Thomas R. Collins is a freelance medical writer based in Florida.
Recruitment in Private Practice
Nearly five years ago, Christopher Chang, MD, set out to find a physician to bring into his solo otolaryngology practice in a rural part of Virginia. He’s still flying solo.
Although he’s hired a recruiter, placed ads in publications, and contacted chairpersons and attending physicians of area residency programs, so far, he hasn’t found the right person. Because he can’t keep up with the volume of patients by himself, he’s stopped accepting new patients who live outside his office’s county and the surrounding counties, and no longer accepts certain insurance.
“It’s hard for me to recruit someone as opposed to some of the larger groups that seem to have a much easier time recruiting,” he said. “I think the fact that I’m a solo private practice kind of scares them.”
Finding a physician to join the practice would allow him to lift the geographic and insurance restrictions, and hopefully double his patient volume. Until then, he’ll need to continue to ask area otolaryngologists to cover when he’s away from the clinic.
Meanwhile, at Lakeshore Ear, Nose & Throat Center in the Detroit metropolitan area, recruitment couldn’t be easier.
“We receive applications from numerous excellent candidates,” said Adam Rubin, MD, a vice president with the group. “We’re an attractive practice, as we offer the opportunity to provide subspecialty care, do research, and train residents in a private practice setting. A well-organized large private practice can afford many of the same opportunities as an academic center.”
The practice recently hired four new doctors as other physicians with the group neared retirement, for a total of 18 physicians—16 otolaryngologists, one medical allergist, and one maxillofacial surgeon with a fellowship in head and neck surgery.
A small, two-person practice is about to come into the fold as well, Dr. Rubin said. “We’re going to have 20 physicians soon,” he said. “Practices are actually asking us now to help manage them because they see what we have to offer in terms of stability and infrastructure.”

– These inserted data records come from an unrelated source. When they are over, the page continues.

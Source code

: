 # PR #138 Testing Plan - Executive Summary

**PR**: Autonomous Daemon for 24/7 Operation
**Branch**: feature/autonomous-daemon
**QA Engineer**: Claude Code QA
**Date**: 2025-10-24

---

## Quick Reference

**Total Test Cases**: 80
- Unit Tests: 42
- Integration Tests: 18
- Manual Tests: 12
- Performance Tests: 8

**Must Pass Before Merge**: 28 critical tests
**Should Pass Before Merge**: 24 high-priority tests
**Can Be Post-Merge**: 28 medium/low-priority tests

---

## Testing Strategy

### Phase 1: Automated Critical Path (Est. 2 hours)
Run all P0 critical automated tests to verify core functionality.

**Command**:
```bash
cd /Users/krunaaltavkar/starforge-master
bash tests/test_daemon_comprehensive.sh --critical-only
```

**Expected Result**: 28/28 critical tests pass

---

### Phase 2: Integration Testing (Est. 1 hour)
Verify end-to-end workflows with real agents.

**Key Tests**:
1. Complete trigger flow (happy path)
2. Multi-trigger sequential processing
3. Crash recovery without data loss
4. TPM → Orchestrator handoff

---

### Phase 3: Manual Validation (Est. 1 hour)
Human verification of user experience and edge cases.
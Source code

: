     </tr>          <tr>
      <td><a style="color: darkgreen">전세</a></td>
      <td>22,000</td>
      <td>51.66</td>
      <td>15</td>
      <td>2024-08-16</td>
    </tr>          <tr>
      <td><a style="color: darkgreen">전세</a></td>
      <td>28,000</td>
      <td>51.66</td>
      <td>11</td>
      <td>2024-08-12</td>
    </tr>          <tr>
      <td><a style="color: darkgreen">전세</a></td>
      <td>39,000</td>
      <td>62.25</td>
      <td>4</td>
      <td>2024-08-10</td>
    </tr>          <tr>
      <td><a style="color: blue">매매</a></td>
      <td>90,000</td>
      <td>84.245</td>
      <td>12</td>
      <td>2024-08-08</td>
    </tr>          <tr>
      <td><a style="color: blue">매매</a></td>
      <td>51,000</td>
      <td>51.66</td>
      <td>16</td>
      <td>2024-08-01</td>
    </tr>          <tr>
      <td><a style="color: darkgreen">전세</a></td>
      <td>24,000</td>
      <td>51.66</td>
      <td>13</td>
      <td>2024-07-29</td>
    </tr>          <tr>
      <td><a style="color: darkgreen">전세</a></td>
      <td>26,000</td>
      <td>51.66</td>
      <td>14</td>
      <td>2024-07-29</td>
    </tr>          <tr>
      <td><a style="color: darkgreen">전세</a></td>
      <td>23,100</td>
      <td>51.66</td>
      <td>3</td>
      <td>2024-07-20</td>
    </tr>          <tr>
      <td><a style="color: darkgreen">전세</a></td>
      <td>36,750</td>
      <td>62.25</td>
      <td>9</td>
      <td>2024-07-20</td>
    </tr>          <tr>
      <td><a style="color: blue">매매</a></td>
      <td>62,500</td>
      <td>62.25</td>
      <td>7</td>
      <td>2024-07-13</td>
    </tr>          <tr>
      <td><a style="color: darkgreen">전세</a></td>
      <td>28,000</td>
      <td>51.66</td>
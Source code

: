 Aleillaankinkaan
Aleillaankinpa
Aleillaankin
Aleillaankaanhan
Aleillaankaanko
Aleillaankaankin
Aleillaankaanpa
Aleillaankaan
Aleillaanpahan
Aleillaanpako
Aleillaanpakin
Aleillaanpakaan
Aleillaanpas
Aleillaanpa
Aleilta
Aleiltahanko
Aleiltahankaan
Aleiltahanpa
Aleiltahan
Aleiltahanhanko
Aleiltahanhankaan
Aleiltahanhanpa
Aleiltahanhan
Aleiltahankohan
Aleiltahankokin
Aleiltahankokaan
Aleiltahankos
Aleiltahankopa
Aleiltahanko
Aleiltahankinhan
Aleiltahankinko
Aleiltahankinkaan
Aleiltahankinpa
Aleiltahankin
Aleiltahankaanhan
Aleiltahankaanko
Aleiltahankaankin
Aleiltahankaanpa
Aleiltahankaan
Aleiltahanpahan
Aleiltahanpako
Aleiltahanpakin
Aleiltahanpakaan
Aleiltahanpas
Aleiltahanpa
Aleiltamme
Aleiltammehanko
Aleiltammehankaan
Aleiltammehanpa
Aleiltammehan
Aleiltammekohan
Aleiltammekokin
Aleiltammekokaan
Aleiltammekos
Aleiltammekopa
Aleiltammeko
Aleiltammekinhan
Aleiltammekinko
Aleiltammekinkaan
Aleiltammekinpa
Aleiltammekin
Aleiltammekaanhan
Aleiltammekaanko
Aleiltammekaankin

Paul Neis, MD, at Mountain Home ENT & Allergy, a three-physician practice in northern Arkansas, has been trying to find another physician for about three years. He and his fellow physicians are getting older and have plans to cut back on their patient volume.
A few years ago, he found a candidate who would have been a great match. In addition to the right career interests, the physician was a pilot, just like Dr. Neis and his son. He was in contact with the candidate for six months, taking him out to a steakhouse dinner in Chicago during an AAO-HNS meeting.
“That was probably, at that point in my life, the most expensive dinner I’ve paid for,” Dr. Neis said. But the candidate didn’t end up joining the practice—his wife wanted to be closer to her parents’ home. “It was understandable, but yes, very disappointing,” he said.
With plans to reduce his workload, he and the other physician in the practice will become hospital employees, receiving a salary plus bonuses for extra work, and his son will buy out their share of the practice. The hospital will make payments to help cover overhead at the office. Otherwise, the practice would have been hard to sustain, Dr. Neis said. This way, otolaryngology services will continue to be provided in the area.
Dr. Neis said he wishes young physicians had more awareness of private practice. He once suggested to the state’s only residency program that residents spend some time at his practice during their training. He was told they were too busy at the academic medical center and couldn’t spare the time.
“Nobody is exposing them to private practice general ENT,” he said. “And that’s the biggest disservice that I think is being done.”